Key enhancements include the GEMM Swish-Gated Linear Unit (SwiGLU) activation Plugin (–gemm_swiglu_plugin fp8), which fuses two General Matrix Multiplications (GEMMs) without biases and the SwiGLU activation into a single kernel, significantly improving computational efficiency for FP8 data on NVIDIA Hopper GPUs.

The Reduce Fusion (–reduce_fusion enable) optimization combines ResidualAdd and LayerNorm operations following AllReduce into a single kernel, improving latency and overall performance, particularly for small batch sizes and token-intensive workloads where latency is critical.

Another major improvement is the User Buffer (–user_buffer) feature introduced in TensorRT-LLM v0.16, eliminating unnecessary memory copies from local to shared buffers in the communication kernel. This optimization greatly enhances inter-GPU communication performance, especially for FP8 precision in large-scale Llama models.

The resulting increase in throughput translates directly to faster token generation and reduced latency, improving overall responsiveness while lowering cost per token for customers. Additionally, resource utilization is significantly optimized, with fusion techniques reducing kernel overhead and improving memory efficiency.

Despite these substantial performance gains, response quality and accuracy remain intact, ensuring that optimizations don’t degrade the model’s output integrity.

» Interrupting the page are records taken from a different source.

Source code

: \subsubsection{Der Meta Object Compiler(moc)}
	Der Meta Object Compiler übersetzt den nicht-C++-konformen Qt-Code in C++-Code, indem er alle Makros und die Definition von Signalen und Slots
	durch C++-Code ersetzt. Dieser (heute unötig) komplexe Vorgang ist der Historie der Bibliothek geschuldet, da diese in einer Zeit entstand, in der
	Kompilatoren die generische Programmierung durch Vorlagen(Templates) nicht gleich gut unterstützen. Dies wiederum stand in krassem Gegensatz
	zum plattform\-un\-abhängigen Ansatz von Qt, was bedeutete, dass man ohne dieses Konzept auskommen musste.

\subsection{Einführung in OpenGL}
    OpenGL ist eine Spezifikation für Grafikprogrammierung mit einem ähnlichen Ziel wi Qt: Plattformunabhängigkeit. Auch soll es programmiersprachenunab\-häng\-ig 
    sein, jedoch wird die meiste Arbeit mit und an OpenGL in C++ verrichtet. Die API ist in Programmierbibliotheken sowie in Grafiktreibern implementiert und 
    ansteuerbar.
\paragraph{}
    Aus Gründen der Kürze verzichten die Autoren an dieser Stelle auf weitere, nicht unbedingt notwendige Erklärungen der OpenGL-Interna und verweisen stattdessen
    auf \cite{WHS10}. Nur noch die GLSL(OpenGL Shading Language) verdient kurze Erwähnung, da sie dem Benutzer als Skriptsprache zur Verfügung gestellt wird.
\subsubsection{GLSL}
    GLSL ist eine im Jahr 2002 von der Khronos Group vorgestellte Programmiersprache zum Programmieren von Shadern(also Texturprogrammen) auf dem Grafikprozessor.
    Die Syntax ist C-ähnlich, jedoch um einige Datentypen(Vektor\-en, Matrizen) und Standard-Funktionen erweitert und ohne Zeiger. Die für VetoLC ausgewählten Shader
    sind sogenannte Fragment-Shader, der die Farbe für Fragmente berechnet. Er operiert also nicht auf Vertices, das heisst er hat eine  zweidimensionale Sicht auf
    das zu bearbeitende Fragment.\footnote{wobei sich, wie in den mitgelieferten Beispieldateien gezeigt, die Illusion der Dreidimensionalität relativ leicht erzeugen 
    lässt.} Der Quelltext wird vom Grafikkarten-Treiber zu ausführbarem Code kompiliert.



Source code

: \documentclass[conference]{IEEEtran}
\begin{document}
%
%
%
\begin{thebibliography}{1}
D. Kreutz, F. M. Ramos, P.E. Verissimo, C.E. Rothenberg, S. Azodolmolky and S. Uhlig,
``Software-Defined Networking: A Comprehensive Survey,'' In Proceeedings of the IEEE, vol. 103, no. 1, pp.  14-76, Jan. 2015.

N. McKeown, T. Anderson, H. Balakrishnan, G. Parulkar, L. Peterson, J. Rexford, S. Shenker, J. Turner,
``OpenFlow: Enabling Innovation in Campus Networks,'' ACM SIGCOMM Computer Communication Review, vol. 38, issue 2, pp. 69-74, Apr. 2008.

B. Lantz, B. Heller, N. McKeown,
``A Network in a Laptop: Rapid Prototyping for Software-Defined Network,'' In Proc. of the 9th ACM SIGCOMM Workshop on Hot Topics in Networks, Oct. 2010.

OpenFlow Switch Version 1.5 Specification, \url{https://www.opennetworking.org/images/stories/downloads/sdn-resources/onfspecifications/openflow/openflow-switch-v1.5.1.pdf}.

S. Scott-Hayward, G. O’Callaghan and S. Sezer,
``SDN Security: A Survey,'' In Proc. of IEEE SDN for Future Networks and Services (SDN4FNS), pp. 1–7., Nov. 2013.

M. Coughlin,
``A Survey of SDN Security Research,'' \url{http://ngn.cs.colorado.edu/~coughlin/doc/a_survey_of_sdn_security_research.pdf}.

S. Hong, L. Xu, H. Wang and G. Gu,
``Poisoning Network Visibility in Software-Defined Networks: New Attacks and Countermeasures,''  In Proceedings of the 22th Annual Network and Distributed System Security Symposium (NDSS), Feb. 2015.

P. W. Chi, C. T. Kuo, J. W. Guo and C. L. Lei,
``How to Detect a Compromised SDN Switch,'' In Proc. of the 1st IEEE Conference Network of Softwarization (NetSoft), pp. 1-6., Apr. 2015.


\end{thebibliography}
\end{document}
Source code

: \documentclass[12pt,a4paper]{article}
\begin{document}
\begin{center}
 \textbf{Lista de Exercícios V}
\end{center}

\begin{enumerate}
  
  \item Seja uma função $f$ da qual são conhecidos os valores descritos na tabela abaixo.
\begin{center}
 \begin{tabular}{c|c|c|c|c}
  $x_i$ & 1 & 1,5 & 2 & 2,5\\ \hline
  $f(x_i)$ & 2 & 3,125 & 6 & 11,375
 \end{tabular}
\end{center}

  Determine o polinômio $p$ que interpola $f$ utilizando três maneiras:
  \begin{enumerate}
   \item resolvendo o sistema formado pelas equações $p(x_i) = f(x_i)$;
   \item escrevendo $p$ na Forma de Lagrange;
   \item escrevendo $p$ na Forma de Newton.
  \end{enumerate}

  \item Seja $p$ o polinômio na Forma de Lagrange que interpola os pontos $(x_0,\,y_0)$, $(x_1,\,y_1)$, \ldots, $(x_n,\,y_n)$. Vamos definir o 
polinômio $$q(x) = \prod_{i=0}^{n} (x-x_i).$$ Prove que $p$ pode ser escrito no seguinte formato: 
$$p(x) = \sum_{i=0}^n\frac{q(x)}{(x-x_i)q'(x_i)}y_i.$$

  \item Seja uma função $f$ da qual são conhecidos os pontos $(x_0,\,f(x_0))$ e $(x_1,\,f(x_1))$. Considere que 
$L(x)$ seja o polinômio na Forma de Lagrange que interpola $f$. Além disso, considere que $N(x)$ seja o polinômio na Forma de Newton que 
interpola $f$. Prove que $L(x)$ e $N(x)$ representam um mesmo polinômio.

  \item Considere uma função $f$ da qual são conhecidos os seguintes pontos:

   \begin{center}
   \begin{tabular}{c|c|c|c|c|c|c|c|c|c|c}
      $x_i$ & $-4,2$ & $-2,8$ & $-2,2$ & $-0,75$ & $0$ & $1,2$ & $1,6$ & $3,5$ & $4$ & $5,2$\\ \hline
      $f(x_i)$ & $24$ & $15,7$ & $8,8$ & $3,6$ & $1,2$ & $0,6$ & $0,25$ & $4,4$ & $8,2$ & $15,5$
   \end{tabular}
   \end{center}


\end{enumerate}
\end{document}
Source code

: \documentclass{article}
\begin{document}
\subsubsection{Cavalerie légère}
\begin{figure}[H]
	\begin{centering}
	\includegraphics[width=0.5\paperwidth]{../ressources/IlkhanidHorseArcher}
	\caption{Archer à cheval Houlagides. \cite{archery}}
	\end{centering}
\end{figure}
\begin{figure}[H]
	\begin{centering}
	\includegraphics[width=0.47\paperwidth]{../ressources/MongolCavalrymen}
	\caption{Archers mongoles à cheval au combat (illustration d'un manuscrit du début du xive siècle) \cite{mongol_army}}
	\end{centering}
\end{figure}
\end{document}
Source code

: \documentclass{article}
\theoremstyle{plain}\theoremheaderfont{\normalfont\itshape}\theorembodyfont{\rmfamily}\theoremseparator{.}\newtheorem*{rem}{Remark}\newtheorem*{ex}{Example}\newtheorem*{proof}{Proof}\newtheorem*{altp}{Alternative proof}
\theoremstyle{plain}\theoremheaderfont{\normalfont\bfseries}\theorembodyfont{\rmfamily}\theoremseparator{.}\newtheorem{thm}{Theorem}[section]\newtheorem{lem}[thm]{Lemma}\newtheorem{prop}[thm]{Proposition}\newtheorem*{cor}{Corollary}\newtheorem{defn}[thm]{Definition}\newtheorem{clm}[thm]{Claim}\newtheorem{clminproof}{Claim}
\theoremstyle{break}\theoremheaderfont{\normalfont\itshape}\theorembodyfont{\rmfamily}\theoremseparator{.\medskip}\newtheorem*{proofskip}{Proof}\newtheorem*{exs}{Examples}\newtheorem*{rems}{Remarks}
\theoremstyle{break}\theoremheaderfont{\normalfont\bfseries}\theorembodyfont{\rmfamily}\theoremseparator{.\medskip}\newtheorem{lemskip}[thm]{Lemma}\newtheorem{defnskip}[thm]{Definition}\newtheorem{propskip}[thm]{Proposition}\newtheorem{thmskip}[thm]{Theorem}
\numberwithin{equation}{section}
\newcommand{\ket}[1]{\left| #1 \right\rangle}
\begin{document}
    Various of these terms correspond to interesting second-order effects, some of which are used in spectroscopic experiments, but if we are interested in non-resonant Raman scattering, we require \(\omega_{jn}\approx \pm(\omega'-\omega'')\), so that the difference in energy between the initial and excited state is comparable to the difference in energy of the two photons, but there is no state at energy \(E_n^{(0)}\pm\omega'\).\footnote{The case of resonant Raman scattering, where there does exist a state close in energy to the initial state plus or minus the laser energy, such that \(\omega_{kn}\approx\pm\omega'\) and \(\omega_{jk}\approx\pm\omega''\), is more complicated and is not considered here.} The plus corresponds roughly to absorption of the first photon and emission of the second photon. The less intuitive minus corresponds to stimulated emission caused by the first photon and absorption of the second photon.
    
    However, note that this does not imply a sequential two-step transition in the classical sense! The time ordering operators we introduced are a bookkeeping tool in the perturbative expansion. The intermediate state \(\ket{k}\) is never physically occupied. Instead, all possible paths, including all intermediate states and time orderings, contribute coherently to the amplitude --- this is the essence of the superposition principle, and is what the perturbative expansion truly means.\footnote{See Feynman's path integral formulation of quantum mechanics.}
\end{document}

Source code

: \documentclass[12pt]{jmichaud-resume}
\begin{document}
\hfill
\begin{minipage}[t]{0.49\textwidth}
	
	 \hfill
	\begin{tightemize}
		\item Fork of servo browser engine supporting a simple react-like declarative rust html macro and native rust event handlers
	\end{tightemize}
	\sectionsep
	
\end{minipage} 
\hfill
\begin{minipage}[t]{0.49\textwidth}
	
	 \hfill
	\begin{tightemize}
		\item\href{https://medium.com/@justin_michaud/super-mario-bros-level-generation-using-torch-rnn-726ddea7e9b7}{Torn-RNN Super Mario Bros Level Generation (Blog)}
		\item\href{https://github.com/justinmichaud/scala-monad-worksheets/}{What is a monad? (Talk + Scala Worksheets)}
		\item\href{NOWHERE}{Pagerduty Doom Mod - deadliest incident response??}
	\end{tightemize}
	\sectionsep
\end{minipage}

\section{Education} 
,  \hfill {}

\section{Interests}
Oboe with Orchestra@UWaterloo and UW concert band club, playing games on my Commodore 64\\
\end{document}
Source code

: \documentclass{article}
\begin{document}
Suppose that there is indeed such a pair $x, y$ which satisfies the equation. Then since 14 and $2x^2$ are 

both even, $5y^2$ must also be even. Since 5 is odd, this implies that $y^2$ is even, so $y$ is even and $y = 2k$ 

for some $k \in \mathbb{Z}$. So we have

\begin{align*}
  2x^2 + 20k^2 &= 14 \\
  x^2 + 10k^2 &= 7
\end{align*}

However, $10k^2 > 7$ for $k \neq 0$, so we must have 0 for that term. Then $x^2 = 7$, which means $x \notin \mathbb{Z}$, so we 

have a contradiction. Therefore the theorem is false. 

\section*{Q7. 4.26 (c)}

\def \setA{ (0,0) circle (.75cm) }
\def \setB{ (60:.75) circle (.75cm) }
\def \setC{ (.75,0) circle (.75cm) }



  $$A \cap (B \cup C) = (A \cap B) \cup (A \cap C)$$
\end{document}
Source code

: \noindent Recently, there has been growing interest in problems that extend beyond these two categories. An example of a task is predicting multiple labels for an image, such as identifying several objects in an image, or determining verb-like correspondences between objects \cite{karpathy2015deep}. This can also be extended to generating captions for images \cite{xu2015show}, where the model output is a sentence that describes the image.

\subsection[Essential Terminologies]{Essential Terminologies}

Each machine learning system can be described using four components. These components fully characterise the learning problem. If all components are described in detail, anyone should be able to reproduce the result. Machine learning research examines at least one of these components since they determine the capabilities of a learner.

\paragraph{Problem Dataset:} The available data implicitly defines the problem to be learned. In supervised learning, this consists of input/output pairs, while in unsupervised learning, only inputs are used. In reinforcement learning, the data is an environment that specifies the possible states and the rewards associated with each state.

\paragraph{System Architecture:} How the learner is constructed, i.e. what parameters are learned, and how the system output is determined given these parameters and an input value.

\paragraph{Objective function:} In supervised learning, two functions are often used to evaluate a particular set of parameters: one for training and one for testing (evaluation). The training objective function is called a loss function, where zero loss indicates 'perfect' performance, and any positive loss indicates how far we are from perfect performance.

The innovations behind these gains, powered by NVIDIA TensorRT-LLM are available to the entire developer community. Developers can leverage the same optimizations to achieve faster, more cost-effective AI inference, enabling more responsive and scalable AI-driven products that can be deployed on NVIDIA accelerated computing platforms anywhere.

Access the performance of NVIDIA-optimized Llama models on Azure AI Foundry

This collaboration between Microsoft and NVIDIA exemplifies co-engineering excellence by combining Microsoft expertise in cloud infrastructure with NVIDIA leadership in AI and performance optimization. Experience these performance improvements firsthand by trying out the Llama model APIs on Azure AI Foundry.

For developers who prefer to customize and deploy their own models while managing infrastructure, Azure offers flexible options to leverage NVIDIA accelerated computing. You can deploy your models on Azure VMs or Azure Kubernetes Service (AKS) with NVIDIA TensorRT-LLM, for similar performance gains while maintaining control over infrastructure and deployment pipeline.

In addition, NVIDIA AI Enterprise, available on the Azure Marketplace, includes TensorRT-LLM as part of its comprehensive suite of AI tools and frameworks, providing enterprise-grade support and optimizations for production deployments.

At NVIDIA GTC 2025, Microsoft and NVIDIA also announced the integration of NVIDIA NIM with Azure AI Foundry. While TensorRT-LLM enables model builders to customize, fine-tune, and optimize the performance of their models on Azure, NVIDIA NIM, a set of easy-to-use microservices, offers pre-optimized AI models and microservices with enterprise-grade support for AI application developers.

Whether you choose Azure AI Foundry’s fully managed MaaS offering or deploy models on your own in Azure AI Foundry, the full-stack NVIDIA accelerated computing platform enables you to build more efficient and responsive AI-powered applications.